▶ WORK TASK:
Print out each entry below exactly; do not carry over any image.

Dataset excerpts
· · · · · · ·

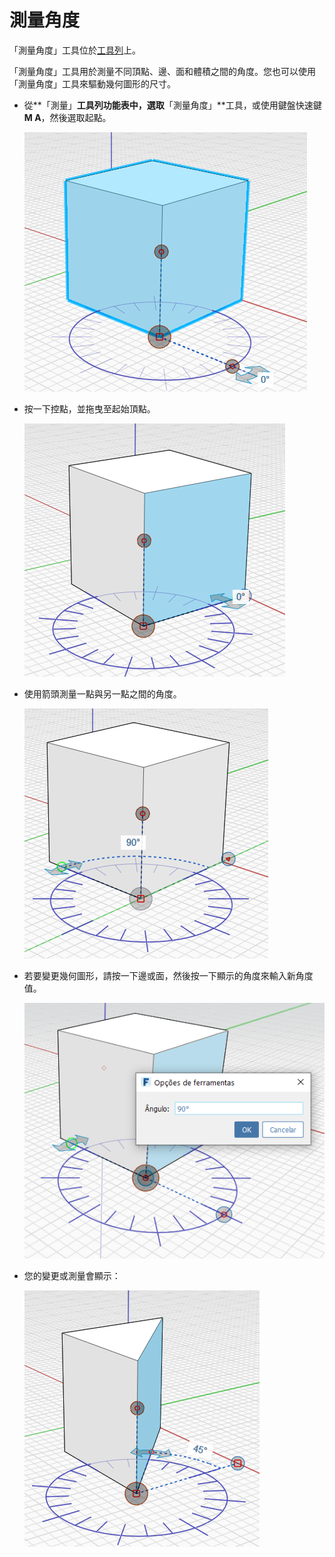 # 測量角度

「測量角度」工具位於[工具列](../formit-introduction/tool-bars.md)上。

「測量角度」工具用於測量不同頂點、邊、面和體積之間的角度。您也可以使用「測量角度」工具來驅動幾何圖形的尺寸。

*   從**「測量」**工具列功能表中，選取**「測量角度」**工具，或使用鍵盤快速鍵 **M A**，然後選取起點。

    <img src="../.gitbook/assets/measure-angle.png" alt="" data-size="original">
*   按一下控點，並拖曳至起始頂點。

    <img src="../.gitbook/assets/measure-angle2.png" alt="" data-size="original">
*   使用箭頭測量一點與另一點之間的角度。

    <img src="../.gitbook/assets/measure-angle4.png" alt="" data-size="original">
*   若要變更幾何圖形，請按一下邊或面，然後按一下顯示的角度來輸入新角度值。

    <img src="../.gitbook/assets/measure-angle3 (1).png" alt="" data-size="original">
*   您的變更或測量會顯示：

    <img src="../.gitbook/assets/measure-angle5.png" alt="" data-size="original">
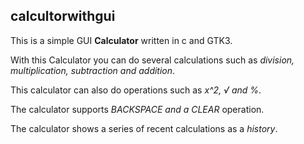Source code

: ## calcultorwithgui
This is a simple GUI **Calculator** written in c and GTK3.

With this Calculator you can do several calculations such as *division, multiplication, subtraction and addition*.

This calculator can also do operations such as *x^2, √ and %*.

The calculator supports *BACKSPACE and a CLEAR* operation.

The calculator shows a series of recent calculations as a *history*.
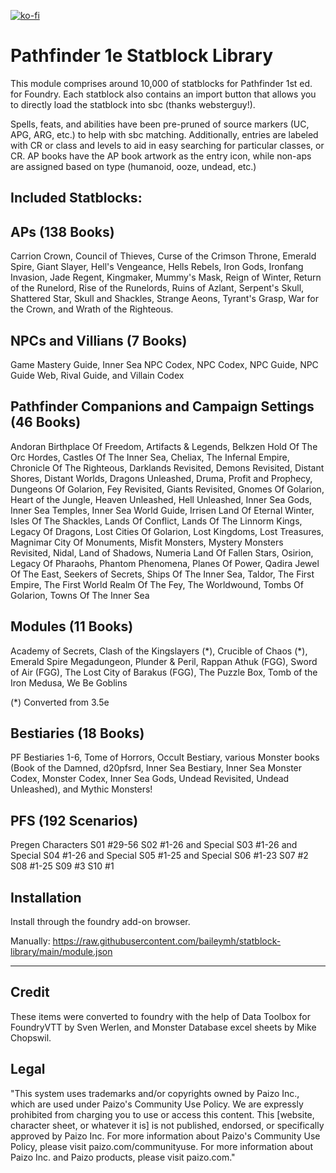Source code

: [![ko-fi](https://ko-fi.com/img/githubbutton_sm.svg)](https://ko-fi.com/L3L7BCIF2)

# Pathfinder 1e Statblock Library

This module comprises around 10,000 of statblocks for Pathfinder 1st ed. for Foundry.
Each statblock also contains an import button that allows you to directly load the statblock into sbc (thanks websterguy!).

Spells, feats, and abilities have been pre-pruned of source markers (UC, APG, ARG, etc.) to help with sbc matching. Additionally, entries are labeled with CR or class and levels to aid in easy searching for particular classes, or CR. AP books have the AP book artwork as the entry icon, while non-aps are assigned based on type (humanoid, ooze, undead, etc.)

## Included Statblocks:

## APs (138 Books)
Carrion Crown, Council of Thieves, Curse of the Crimson Throne, Emerald Spire, Giant Slayer, Hell's Vengeance, Hells Rebels, Iron Gods, Ironfang Invasion, Jade Regent, Kingmaker, Mummy's Mask, Reign of Winter, Return of the Runelord, Rise of the Runelords, Ruins of Azlant, Serpent's Skull, Shattered Star, Skull and Shackles, Strange Aeons, Tyrant's Grasp, War for the Crown, and Wrath of the Righteous.

## NPCs and Villians (7 Books)
Game Mastery Guide, Inner Sea NPC Codex, NPC Codex, NPC Guide, NPC Guide Web, Rival Guide, and Villain Codex

## Pathfinder Companions and Campaign Settings (46 Books)
Andoran Birthplace Of Freedom, Artifacts & Legends, Belkzen Hold Of The Orc Hordes, Castles Of The Inner Sea, Cheliax, The Infernal Empire, Chronicle Of The Righteous, Darklands Revisited, Demons Revisited, Distant Shores, Distant Worlds, Dragons Unleashed, Druma, Profit and Prophecy, Dungeons Of Golarion, Fey Revisited, Giants Revisited, Gnomes Of Golarion, Heart of the Jungle, Heaven Unleashed, Hell Unleashed, Inner Sea Gods, Inner Sea Temples, Inner Sea World Guide, Irrisen Land Of Eternal Winter, Isles Of The Shackles, Lands Of Conflict, Lands Of The Linnorm Kings, Legacy Of Dragons, Lost Cities Of Golarion, Lost Kingdoms, Lost Treasures, Magnimar City Of Monuments, Misfit Monsters, Mystery Monsters Revisited, Nidal, Land of Shadows, Numeria Land Of Fallen Stars, Osirion, Legacy Of Pharaohs, Phantom Phenomena, Planes Of Power, Qadira Jewel Of The East, Seekers of Secrets, Ships Of The Inner Sea, Taldor, The First Empire, The First World Realm Of The Fey, The Worldwound, Tombs Of Golarion, Towns Of The Inner Sea

## Modules (11 Books)
Academy of Secrets, Clash of the Kingslayers (\*), Crucible of Chaos (\*), Emerald Spire Megadungeon, Plunder & Peril, Rappan Athuk (FGG), Sword of Air (FGG), The Lost City of Barakus (FGG), The Puzzle Box, Tomb of the Iron Medusa, We Be Goblins

(\*) Converted from 3.5e

## Bestiaries (18 Books)
PF Bestiaries 1-6, Tome of Horrors, Occult Bestiary, various Monster books (Book of the Damned, d20pfsrd, Inner Sea Bestiary, Inner Sea Monster Codex, Monster Codex, Inner Sea Gods, Undead Revisited, Undead Unleashed), and Mythic Monsters!

## PFS (192 Scenarios)
Pregen Characters
S01 #29-56
S02 #1-26 and Special
S03 #1-26 and Special
S04 #1-26 and Special
S05 #1-25 and Special
S06 #1-23
S07 #2
S08 #1-25
S09 #3
S10 #1

## Installation

Install through the foundry add-on browser. 

Manually: https://raw.githubusercontent.com/baileymh/statblock-library/main/module.json

----------------
## Credit
These items were converted to foundry with the help of Data Toolbox for FoundryVTT by Sven Werlen, and Monster Database excel sheets by Mike Chopswil.

## Legal
"This system uses trademarks and/or copyrights owned by Paizo Inc., which are used under Paizo's Community Use Policy. We are expressly prohibited from charging you to use or access this content. This [website, character sheet, or whatever it is] is not published, endorsed, or specifically approved by Paizo Inc. For more information about Paizo's Community Use Policy, please visit paizo.com/communityuse. For more information about Paizo Inc. and Paizo products, please visit paizo.com."
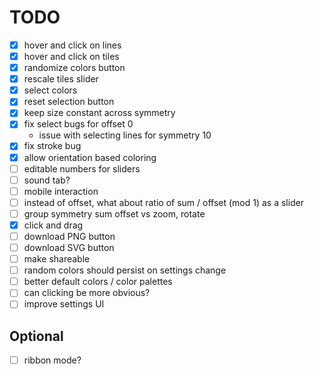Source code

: # TODO

- [x] hover and click on lines
- [x] hover and click on tiles
- [x] randomize colors button
- [x] rescale tiles slider
- [x] select colors
- [x] reset selection button
- [x] keep size constant across symmetry
- [x] fix select bugs for offset 0
	- issue with selecting lines for symmetry 10
- [x] fix stroke bug
- [x] allow orientation based coloring
- [ ] editable numbers for sliders
- [ ] sound tab?
- [ ] mobile interaction
- [ ] instead of offset, what about ratio of sum / offset (mod 1) as a slider
- [ ] group symmetry sum offset vs zoom, rotate
- [x] click and drag
- [ ] download PNG button
- [ ] download SVG button
- [ ] make shareable
- [ ] random colors should persist on settings change
- [ ] better default colors / color palettes
- [ ] can clicking be more obvious?
- [ ] improve settings UI

## Optional
- [ ] ribbon mode?

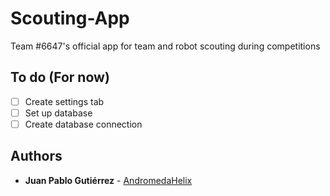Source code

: # Scouting-App
Team #6647's official app for team and robot scouting during competitions

## To do (For now)
* [ ] Create settings tab
* [ ] Set up database 
* [ ] Create database connection

## Authors

* **Juan Pablo Gutiérrez** - [AndromedaHelix](https://github.com/AndromedaHelix)
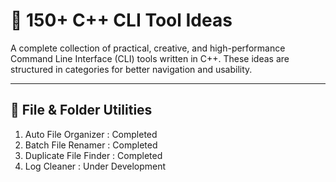 # 🚀 150+ C++ CLI Tool Ideas

A complete collection of practical, creative, and high-performance Command Line Interface (CLI) tools written in C++. These ideas are structured in categories for better navigation and usability.

---

## 📁 File & Folder Utilities

1. Auto File Organizer : Completed
2. Batch File Renamer : Completed
3. Duplicate File Finder : Completed
4. Log Cleaner : Under Development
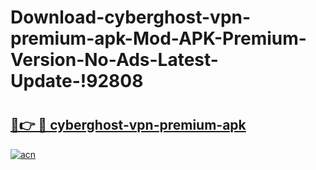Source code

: # Download-cyberghost-vpn-premium-apk-Mod-APK-Premium-Version-No-Ads-Latest-Update-!92808

# <h2><a href="https://m8erui.esa.edu.pl?title=cyberghost-vpn-premium-apk&ref=92808">🔗👉 🔴 cyberghost-vpn-premium-apk</a></h2>

[![acn](https://github.com/user-attachments/assets/0f9c940e-d8b0-45ae-aac7-cd30a18b3e1c)](https://m8erui.esa.edu.pl?title=cyberghost-vpn-premium-apk&ref=92808)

· · · · · · ·

▶ EXERCISE SOLUTION:
 # 測量角度

「測量角度」工具位於[工具列](../formit-introduction/tool-bars.md)上。

「測量角度」工具用於測量不同頂點、邊、面和體積之間的角度。您也可以使用「測量角度」工具來驅動幾何圖形的尺寸。

*   從**「測量」**工具列功能表中，選取**「測量角度」**工具，或使用鍵盤快速鍵 **M A**，然後選取起點。

    <img src="../.gitbook/assets/measure-angle.png" alt="" data-size="original">
*   按一下控點，並拖曳至起始頂點。

    <img src="../.gitbook/assets/measure-angle2.png" alt="" data-size="original">
*   使用箭頭測量一點與另一點之間的角度。

    <img src="../.gitbook/assets/measure-angle4.png" alt="" data-size="original">
*   若要變更幾何圖形，請按一下邊或面，然後按一下顯示的角度來輸入新角度值。

    <img src="../.gitbook/assets/measure-angle3 (1).png" alt="" data-size="original">
*   您的變更或測量會顯示：

    <img src="../.gitbook/assets/measure-angle5.png" alt="" data-size="original">
Source code

: ## calcultorwithgui
This is a simple GUI **Calculator** written in c and GTK3.

With this Calculator you can do several calculations such as *division, multiplication, subtraction and addition*.

This calculator can also do operations such as *x^2, √ and %*.

The calculator supports *BACKSPACE and a CLEAR* operation.

The calculator shows a series of recent calculations as a *history*.
Source code

: [![ko-fi](https://ko-fi.com/img/githubbutton_sm.svg)](https://ko-fi.com/L3L7BCIF2)

# Pathfinder 1e Statblock Library

This module comprises around 10,000 of statblocks for Pathfinder 1st ed. for Foundry.
Each statblock also contains an import button that allows you to directly load the statblock into sbc (thanks websterguy!).

Spells, feats, and abilities have been pre-pruned of source markers (UC, APG, ARG, etc.) to help with sbc matching. Additionally, entries are labeled with CR or class and levels to aid in easy searching for particular classes, or CR. AP books have the AP book artwork as the entry icon, while non-aps are assigned based on type (humanoid, ooze, undead, etc.)

## Included Statblocks:

## APs (138 Books)
Carrion Crown, Council of Thieves, Curse of the Crimson Throne, Emerald Spire, Giant Slayer, Hell's Vengeance, Hells Rebels, Iron Gods, Ironfang Invasion, Jade Regent, Kingmaker, Mummy's Mask, Reign of Winter, Return of the Runelord, Rise of the Runelords, Ruins of Azlant, Serpent's Skull, Shattered Star, Skull and Shackles, Strange Aeons, Tyrant's Grasp, War for the Crown, and Wrath of the Righteous.

## NPCs and Villians (7 Books)
Game Mastery Guide, Inner Sea NPC Codex, NPC Codex, NPC Guide, NPC Guide Web, Rival Guide, and Villain Codex

## Pathfinder Companions and Campaign Settings (46 Books)
Andoran Birthplace Of Freedom, Artifacts & Legends, Belkzen Hold Of The Orc Hordes, Castles Of The Inner Sea, Cheliax, The Infernal Empire, Chronicle Of The Righteous, Darklands Revisited, Demons Revisited, Distant Shores, Distant Worlds, Dragons Unleashed, Druma, Profit and Prophecy, Dungeons Of Golarion, Fey Revisited, Giants Revisited, Gnomes Of Golarion, Heart of the Jungle, Heaven Unleashed, Hell Unleashed, Inner Sea Gods, Inner Sea Temples, Inner Sea World Guide, Irrisen Land Of Eternal Winter, Isles Of The Shackles, Lands Of Conflict, Lands Of The Linnorm Kings, Legacy Of Dragons, Lost Cities Of Golarion, Lost Kingdoms, Lost Treasures, Magnimar City Of Monuments, Misfit Monsters, Mystery Monsters Revisited, Nidal, Land of Shadows, Numeria Land Of Fallen Stars, Osirion, Legacy Of Pharaohs, Phantom Phenomena, Planes Of Power, Qadira Jewel Of The East, Seekers of Secrets, Ships Of The Inner Sea, Taldor, The First Empire, The First World Realm Of The Fey, The Worldwound, Tombs Of Golarion, Towns Of The Inner Sea

## Modules (11 Books)
Academy of Secrets, Clash of the Kingslayers (\*), Crucible of Chaos (\*), Emerald Spire Megadungeon, Plunder & Peril, Rappan Athuk (FGG), Sword of Air (FGG), The Lost City of Barakus (FGG), The Puzzle Box, Tomb of the Iron Medusa, We Be Goblins

(\*) Converted from 3.5e

## Bestiaries (18 Books)
PF Bestiaries 1-6, Tome of Horrors, Occult Bestiary, various Monster books (Book of the Damned, d20pfsrd, Inner Sea Bestiary, Inner Sea Monster Codex, Monster Codex, Inner Sea Gods, Undead Revisited, Undead Unleashed), and Mythic Monsters!

## PFS (192 Scenarios)
Pregen Characters
S01 #29-56
S02 #1-26 and Special
S03 #1-26 and Special
S04 #1-26 and Special
S05 #1-25 and Special
S06 #1-23
S07 #2
S08 #1-25
S09 #3
S10 #1

## Installation

Install through the foundry add-on browser. 

Manually: https://raw.githubusercontent.com/baileymh/statblock-library/main/module.json

----------------
## Credit
These items were converted to foundry with the help of Data Toolbox for FoundryVTT by Sven Werlen, and Monster Database excel sheets by Mike Chopswil.

## Legal
"This system uses trademarks and/or copyrights owned by Paizo Inc., which are used under Paizo's Community Use Policy. We are expressly prohibited from charging you to use or access this content. This [website, character sheet, or whatever it is] is not published, endorsed, or specifically approved by Paizo Inc. For more information about Paizo's Community Use Policy, please visit paizo.com/communityuse. For more information about Paizo Inc. and Paizo products, please visit paizo.com."
Source code

: # TODO

- [x] hover and click on lines
- [x] hover and click on tiles
- [x] randomize colors button
- [x] rescale tiles slider
- [x] select colors
- [x] reset selection button
- [x] keep size constant across symmetry
- [x] fix select bugs for offset 0
	- issue with selecting lines for symmetry 10
- [x] fix stroke bug
- [x] allow orientation based coloring
- [ ] editable numbers for sliders
- [ ] sound tab?
- [ ] mobile interaction
- [ ] instead of offset, what about ratio of sum / offset (mod 1) as a slider
- [ ] group symmetry sum offset vs zoom, rotate
- [x] click and drag
- [ ] download PNG button
- [ ] download SVG button
- [ ] make shareable
- [ ] random colors should persist on settings change
- [ ] better default colors / color palettes
- [ ] can clicking be more obvious?
- [ ] improve settings UI

## Optional
- [ ] ribbon mode?

Source code

: # Scouting-App
Team #6647's official app for team and robot scouting during competitions

## To do (For now)
* [ ] Create settings tab
* [ ] Set up database 
* [ ] Create database connection

## Authors

* **Juan Pablo Gutiérrez** - [AndromedaHelix](https://github.com/AndromedaHelix)
 # 🚀 150+ C++ CLI Tool Ideas

A complete collection of practical, creative, and high-performance Command Line Interface (CLI) tools written in C++. These ideas are structured in categories for better navigation and usability.

---

## 📁 File & Folder Utilities

1. Auto File Organizer : Completed
2. Batch File Renamer : Completed
3. Duplicate File Finder : Completed
4. Log Cleaner : Under Development
Source code

: # Download-cyberghost-vpn-premium-apk-Mod-APK-Premium-Version-No-Ads-Latest-Update-!92808

# <h2><a href="https://m8erui.esa.edu.pl?title=cyberghost-vpn-premium-apk&ref=92808">🔗👉 🔴 cyberghost-vpn-premium-apk</a></h2>

[![acn](https://github.com/user-attachments/assets/0f9c940e-d8b0-45ae-aac7-cd30a18b3e1c)](https://m8erui.esa.edu.pl?title=cyberghost-vpn-premium-apk&ref=92808)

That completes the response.